■ STORED DATA
-----

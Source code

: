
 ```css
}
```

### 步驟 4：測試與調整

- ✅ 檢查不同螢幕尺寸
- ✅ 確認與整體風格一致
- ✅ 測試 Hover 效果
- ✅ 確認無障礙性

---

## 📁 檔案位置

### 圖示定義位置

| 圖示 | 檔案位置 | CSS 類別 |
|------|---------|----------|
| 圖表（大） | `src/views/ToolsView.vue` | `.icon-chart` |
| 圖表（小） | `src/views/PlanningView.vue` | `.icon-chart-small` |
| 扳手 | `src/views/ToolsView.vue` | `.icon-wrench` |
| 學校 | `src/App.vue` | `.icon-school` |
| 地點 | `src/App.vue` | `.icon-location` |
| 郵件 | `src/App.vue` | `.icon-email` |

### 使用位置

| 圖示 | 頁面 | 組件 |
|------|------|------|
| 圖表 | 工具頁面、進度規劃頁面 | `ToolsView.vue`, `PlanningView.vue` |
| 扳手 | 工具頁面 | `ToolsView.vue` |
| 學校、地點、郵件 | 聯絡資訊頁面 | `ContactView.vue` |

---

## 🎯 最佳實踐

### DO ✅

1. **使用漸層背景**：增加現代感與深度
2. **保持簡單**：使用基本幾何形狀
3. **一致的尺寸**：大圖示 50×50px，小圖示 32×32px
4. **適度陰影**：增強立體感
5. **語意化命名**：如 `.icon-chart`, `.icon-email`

-----

■ EXERCISE AIM
Among the entries, copy every line containing the word "工具頁面".

■ SOLUTION TO THIS TASK
| 圖表 | 工具頁面、進度規劃頁面 | `ToolsView.vue`, `PlanningView.vue` |
| 扳手 | 工具頁面 | `ToolsView.vue` |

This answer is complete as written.